* PROMPT *
From the first line to the last, restate the records word for word, skipping the pictures.

* RECORDS SUPPLIED *
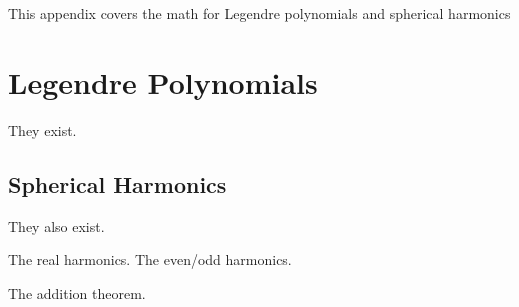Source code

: 


This appendix covers the math for Legendre polynomials and spherical harmonics

\section{Legendre Polynomials}\label{appdx:leg}

They exist.

\subsection{Spherical Harmonics}

They also exist.

The real harmonics. The even/odd harmonics.

The addition theorem.

\endinput
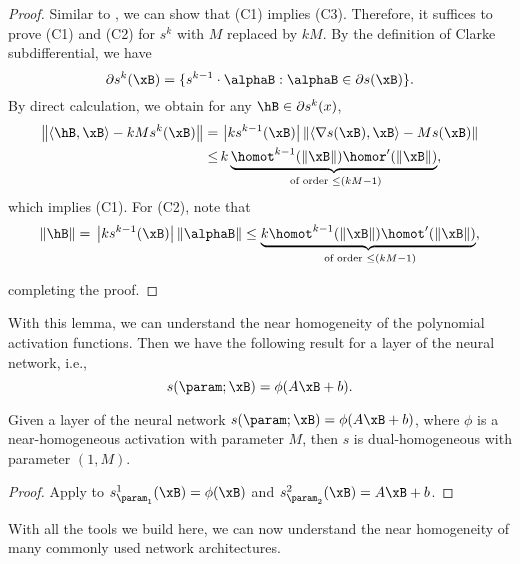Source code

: \begin{proof}
    Similar to , we can show that (C1) implies (C3). Therefore, it suffices to prove (C1) and (C2) for $s^k$ with $M$ replaced by $kM$. By the definition of Clarke subdifferential, we have 
    \[
        \partial s^k (\xB) = \{ s^{k-1} \cdot \alphaB : \alphaB \in \partial s(\xB) \}.
    \] 
    By direct calculation, we obtain for any $ \hB \in \partial s^k(x) $,
    \begin{align*}
        \left\| \langle \hB, \xB \rangle - kM s^k (\xB) \right\| = \, & \left\vert k s^{k-1} (\xB) \right\vert \left\| \langle \nabla s (\xB), \xB \rangle - M s (\xB) \right\| \\
        \le \, & k \underbrace{\homot^{k-1} (\| \xB \|) \homor'(\| \xB \|)}_{\text{ of order } \le (kM-1)},
    \end{align*}
    which implies (C1). For (C2), note that
\[
 \left\| \hB \right\| = \, \left\vert k s^{k-1} (\xB) \right\vert \left\| \alphaB \right\| \le \underbrace{k\homot^{k-1} (\| \xB \|) \homot'(\| \xB \|)}_{\text{ of order }\le (kM-1)} ,
\]

    completing the proof.
\end{proof}

With this lemma, we can understand the near homogeneity of the polynomial activation functions. Then we have the following result for a layer of the neural network, i.e., 
\[
    s(\param; \xB) = \phi(A \xB + b). 
\]

\begin{corollary}
    \label{cor: Near homogeneity layer}
    Given a layer of the neural network $s(\param; \xB) = \phi(A \xB + b)$, where $\phi$ is a near-homogeneous activation with parameter $M$, then $s$ is dual-homogeneous with parameter $(1,M)$.
\end{corollary}

\begin{proof}
    Apply  to $s_{\param_1}^1 (\xB) = \phi(\xB)$ and $s_{\param_2}^2 (\xB) = A \xB + b$.
\end{proof}

With all the tools we build here, we can now understand the near homogeneity of many commonly used network architectures.  


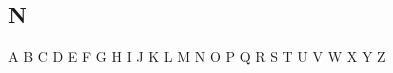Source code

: \documentclass[11pt,twoside]{article}
\newcommand{\htmlref}[2]{#1}
\begin{document}
\subsection*{\label{index_N}N}

\begin{htmlonly}
\htmlref{A}{index_A}
\htmlref{B}{index_B}
\htmlref{C}{index_C}
\htmlref{D}{index_D}
\htmlref{E}{index_E}
\htmlref{F}{index_F}
\htmlref{G}{index_G}
\htmlref{H}{index_H}
\htmlref{I}{index_I}
\htmlref{J}{index_J}
\htmlref{K}{index_K}
\htmlref{L}{index_L}
\htmlref{M}{index_M}
N
\htmlref{O}{index_O}
\htmlref{P}{index_P}
\htmlref{Q}{index_Q}
\htmlref{R}{index_R}
\htmlref{S}{index_S}
\htmlref{T}{index_T}
\htmlref{U}{index_U}
\htmlref{V}{index_V}
\htmlref{W}{index_W}
\htmlref{X}{index_X}
\htmlref{Y}{index_Y}
Z
\end{htmlonly}
\end{document}
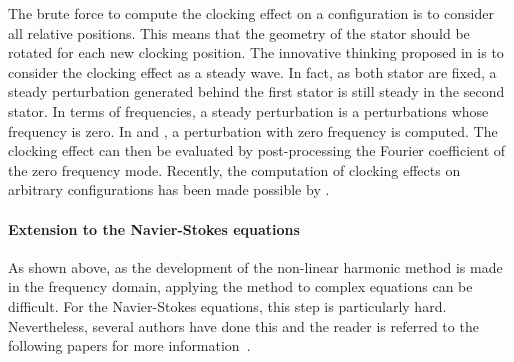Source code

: The brute force to compute the clocking effect on a
configuration is to consider all relative positions. This means
that the geometry of the stator should be rotated for each new 
clocking position. The innovative thinking proposed in 
\citet{He2002} is to consider the clocking effect as a steady wave.
In fact, as both stator are fixed, a steady perturbation
generated behind the first stator is still steady in the second stator.
In terms of frequencies, a steady perturbation is a perturbations 
whose frequency is zero. In \citet{He2002} and \citet{Vilmin2009}, 
a perturbation with zero frequency
is computed. The clocking effect can then be evaluated by
post-processing the Fourier coefficient of the zero frequency mode.
Recently, the computation of clocking effects on
arbitrary configurations has been made possible
by \citet{Vilmin2013a}.

\paragraph{Extension to the Navier-Stokes equations}
As shown above, as the development of the non-linear harmonic
method is made in the frequency domain, applying the method to
complex equations can be difficult. For the Navier-Stokes equations,
this step is particularly hard. Nevertheless, several authors have
done this and the reader is referred to the following papers
for more information~\cite{He1998, Chen2001, He2002, Vilmin2006}.

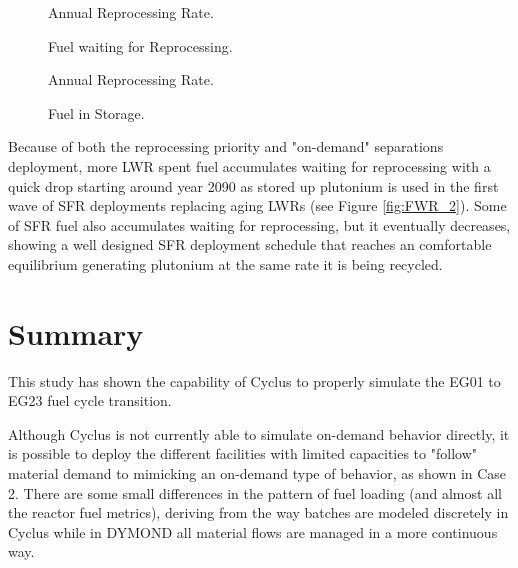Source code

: \documentclass[12pt]{article}
\begin{document}
\begin{figure}[h!]
    \centering
    \caption{Annual Reprocessing Rate.}
    \label{fig:ARR_1}
\end{figure}
\begin{figure}[h!]
    \centering
    \caption{Fuel waiting for Reprocessing.\label{fig:ARR_FWR_SFC} }
\end{figure}
\begin{figure}[h!]
    \centering
    \caption{Annual Reprocessing Rate.\label{fig:ARR_FWR_SFC_2} }
\end{figure}
\begin{figure}[h!]
    \centering
    \caption{Fuel in Storage.\label{fig:ARR_FWR_SFC_2} }
\end{figure}
Because of both the reprocessing priority and "on-demand" separations
deployment, more LWR spent fuel accumulates waiting for reprocessing with a quick drop
starting around year 2090 as stored up plutonium is used in the first wave of
SFR deployments replacing aging LWRs (see Figure \ref{fig:FWR_2}). Some of SFR fuel also accumulates
waiting for reprocessing, but it eventually decreases, showing a well designed SFR
deployment schedule that reaches an comfortable equilibrium generating
plutonium at the same rate it is being recycled.

\section{Summary}

This study has shown the capability of Cyclus to properly simulate the EG01 to
EG23 fuel cycle transition.   

Although Cyclus is not currently able to simulate on-demand behavior directly,
it is possible to deploy the different facilities with limited capacities to
"follow" material demand to mimicking an on-demand type of behavior, as shown in
Case 2. There are some small differences in the pattern of fuel
loading (and almost all the reactor fuel metrics), deriving from the way
batches are modeled discretely in Cyclus while in DYMOND all 
material flows are managed in a more continuous way.
\end{document}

* REPLY TO THE TASK *
Source code

: 


This appendix covers the math for Legendre polynomials and spherical harmonics

\section{Legendre Polynomials}\label{appdx:leg}

They exist.

\subsection{Spherical Harmonics}

They also exist.

The real harmonics. The even/odd harmonics.

The addition theorem.

\endinput
Source code

: \begin{proof}
    Similar to , we can show that (C1) implies (C3). Therefore, it suffices to prove (C1) and (C2) for $s^k$ with $M$ replaced by $kM$. By the definition of Clarke subdifferential, we have 
    \[
        \partial s^k (\xB) = \{ s^{k-1} \cdot \alphaB : \alphaB \in \partial s(\xB) \}.
    \] 
    By direct calculation, we obtain for any $ \hB \in \partial s^k(x) $,
    \begin{align*}
        \left\| \langle \hB, \xB \rangle - kM s^k (\xB) \right\| = \, & \left\vert k s^{k-1} (\xB) \right\vert \left\| \langle \nabla s (\xB), \xB \rangle - M s (\xB) \right\| \\
        \le \, & k \underbrace{\homot^{k-1} (\| \xB \|) \homor'(\| \xB \|)}_{\text{ of order } \le (kM-1)},
    \end{align*}
    which implies (C1). For (C2), note that
\[
 \left\| \hB \right\| = \, \left\vert k s^{k-1} (\xB) \right\vert \left\| \alphaB \right\| \le \underbrace{k\homot^{k-1} (\| \xB \|) \homot'(\| \xB \|)}_{\text{ of order }\le (kM-1)} ,
\]

    completing the proof.
\end{proof}

With this lemma, we can understand the near homogeneity of the polynomial activation functions. Then we have the following result for a layer of the neural network, i.e., 
\[
    s(\param; \xB) = \phi(A \xB + b). 
\]

\begin{corollary}
    \label{cor: Near homogeneity layer}
    Given a layer of the neural network $s(\param; \xB) = \phi(A \xB + b)$, where $\phi$ is a near-homogeneous activation with parameter $M$, then $s$ is dual-homogeneous with parameter $(1,M)$.
\end{corollary}

\begin{proof}
    Apply  to $s_{\param_1}^1 (\xB) = \phi(\xB)$ and $s_{\param_2}^2 (\xB) = A \xB + b$.
\end{proof}

With all the tools we build here, we can now understand the near homogeneity of many commonly used network architectures.  


Source code

: \documentclass[11pt,twoside]{article}
\newcommand{\htmlref}[2]{#1}
\begin{document}
\subsection*{\label{index_N}N}

\begin{htmlonly}
\htmlref{A}{index_A}
\htmlref{B}{index_B}
\htmlref{C}{index_C}
\htmlref{D}{index_D}
\htmlref{E}{index_E}
\htmlref{F}{index_F}
\htmlref{G}{index_G}
\htmlref{H}{index_H}
\htmlref{I}{index_I}
\htmlref{J}{index_J}
\htmlref{K}{index_K}
\htmlref{L}{index_L}
\htmlref{M}{index_M}
N
\htmlref{O}{index_O}
\htmlref{P}{index_P}
\htmlref{Q}{index_Q}
\htmlref{R}{index_R}
\htmlref{S}{index_S}
\htmlref{T}{index_T}
\htmlref{U}{index_U}
\htmlref{V}{index_V}
\htmlref{W}{index_W}
\htmlref{X}{index_X}
\htmlref{Y}{index_Y}
Z
\end{htmlonly}
\end{document}
Source code

: The brute force to compute the clocking effect on a
configuration is to consider all relative positions. This means
that the geometry of the stator should be rotated for each new 
clocking position. The innovative thinking proposed in 
\citet{He2002} is to consider the clocking effect as a steady wave.
In fact, as both stator are fixed, a steady perturbation
generated behind the first stator is still steady in the second stator.
In terms of frequencies, a steady perturbation is a perturbations 
whose frequency is zero. In \citet{He2002} and \citet{Vilmin2009}, 
a perturbation with zero frequency
is computed. The clocking effect can then be evaluated by
post-processing the Fourier coefficient of the zero frequency mode.
Recently, the computation of clocking effects on
arbitrary configurations has been made possible
by \citet{Vilmin2013a}.

\paragraph{Extension to the Navier-Stokes equations}
As shown above, as the development of the non-linear harmonic
method is made in the frequency domain, applying the method to
complex equations can be difficult. For the Navier-Stokes equations,
this step is particularly hard. Nevertheless, several authors have
done this and the reader is referred to the following papers
for more information~\cite{He1998, Chen2001, He2002, Vilmin2006}.

Source code

: \documentclass[12pt]{article}
\begin{document}
\begin{figure}[h!]
    \centering
    \caption{Annual Reprocessing Rate.}
    \label{fig:ARR_1}
\end{figure}
\begin{figure}[h!]
    \centering
    \caption{Fuel waiting for Reprocessing.\label{fig:ARR_FWR_SFC} }
\end{figure}
\begin{figure}[h!]
    \centering
    \caption{Annual Reprocessing Rate.\label{fig:ARR_FWR_SFC_2} }
\end{figure}
\begin{figure}[h!]
    \centering
    \caption{Fuel in Storage.\label{fig:ARR_FWR_SFC_2} }
\end{figure}
Because of both the reprocessing priority and "on-demand" separations
deployment, more LWR spent fuel accumulates waiting for reprocessing with a quick drop
starting around year 2090 as stored up plutonium is used in the first wave of
SFR deployments replacing aging LWRs (see Figure \ref{fig:FWR_2}). Some of SFR fuel also accumulates
waiting for reprocessing, but it eventually decreases, showing a well designed SFR
deployment schedule that reaches an comfortable equilibrium generating
plutonium at the same rate it is being recycled.

\section{Summary}

This study has shown the capability of Cyclus to properly simulate the EG01 to
EG23 fuel cycle transition.   

Although Cyclus is not currently able to simulate on-demand behavior directly,
it is possible to deploy the different facilities with limited capacities to
"follow" material demand to mimicking an on-demand type of behavior, as shown in
Case 2. There are some small differences in the pattern of fuel
loading (and almost all the reactor fuel metrics), deriving from the way
batches are modeled discretely in Cyclus while in DYMOND all 
material flows are managed in a more continuous way.
\end{document}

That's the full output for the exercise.